● THE PROBLEM
Copy every line of the entries that has the string "working" in it.

● RECORDS TO PROCESS

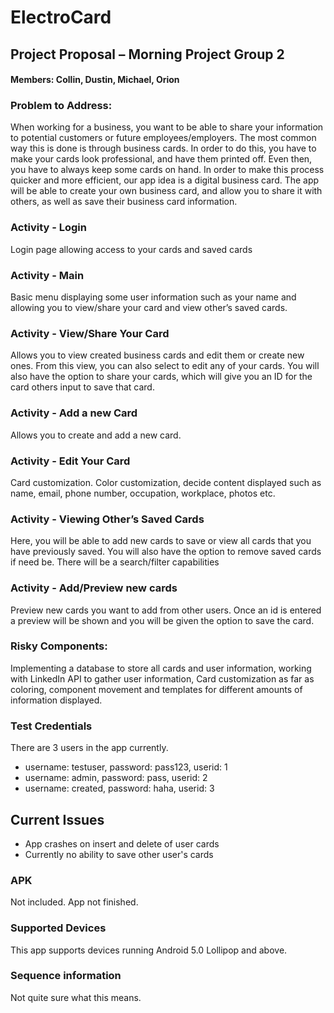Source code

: # ElectroCard


## Project Proposal – Morning Project Group 2
#### Members: Collin, Dustin, Michael, Orion


### Problem to Address:
When working for a business, you want to be able to share your information to potential customers or future employees/employers. The most common way this is done is through business cards. In order to do this, you have to make your cards look professional, and have them printed off. Even then, you have to always keep some cards on hand. In order to make this process quicker and more efficient, our app idea is a digital business card. The app will be able to create your own business card, and allow you to share it with others, as well as save their business card information.

### Activity - Login
Login page allowing access to your cards and saved cards 

### Activity - Main
Basic menu displaying some user information such as your name and allowing you to view/share your card and view other’s saved cards.

### Activity - View/Share Your Card
Allows you to view created business cards and edit them or create new ones. From this view, you can also select to edit any of your cards. You will also have the option to share your cards, which will give you an ID for the card others input to save that card.

### Activity - Add a new Card
Allows you to create and add a new card.

### Activity - Edit Your Card
Card customization. Color customization, decide content displayed such as name, email, phone number, occupation, workplace, photos etc.

### Activity - Viewing Other’s Saved Cards
Here, you will be able to add new cards to save or view all cards that you have previously saved. You will also have the option to remove saved cards if need be. There will be a search/filter capabilities 

### Activity - Add/Preview new cards
Preview new cards you want to add from other users. Once an id is entered a preview will be shown and you will be given the option to save the card. 

### Risky Components:
Implementing a database to store all cards and user information, working with LinkedIn API to gather user information, Card customization as far as coloring, component movement and templates for different amounts of information displayed.

### Test Credentials
There are 3 users in the app currently.
* username: testuser, password: pass123, userid: 1
* username: admin, password: pass, userid: 2
* username: created, password: haha, userid: 3

## Current Issues
* App crashes on insert and delete of user cards
* Currently no ability to save other user's cards

### APK
Not included. App not finished.

### Supported Devices
This app supports devices running Android 5.0 Lollipop and above.

### Sequence information
Not quite sure what this means.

● ANSWER
When working for a business, you want to be able to share your information to potential customers or future employees/employers. The most common way this is done is through business cards. In order to do this, you have to make your cards look professional, and have them printed off. Even then, you have to always keep some cards on hand. In order to make this process quicker and more efficient, our app idea is a digital business card. The app will be able to create your own business card, and allow you to share it with others, as well as save their business card information.
Implementing a database to store all cards and user information, working with LinkedIn API to gather user information, Card customization as far as coloring, component movement and templates for different amounts of information displayed.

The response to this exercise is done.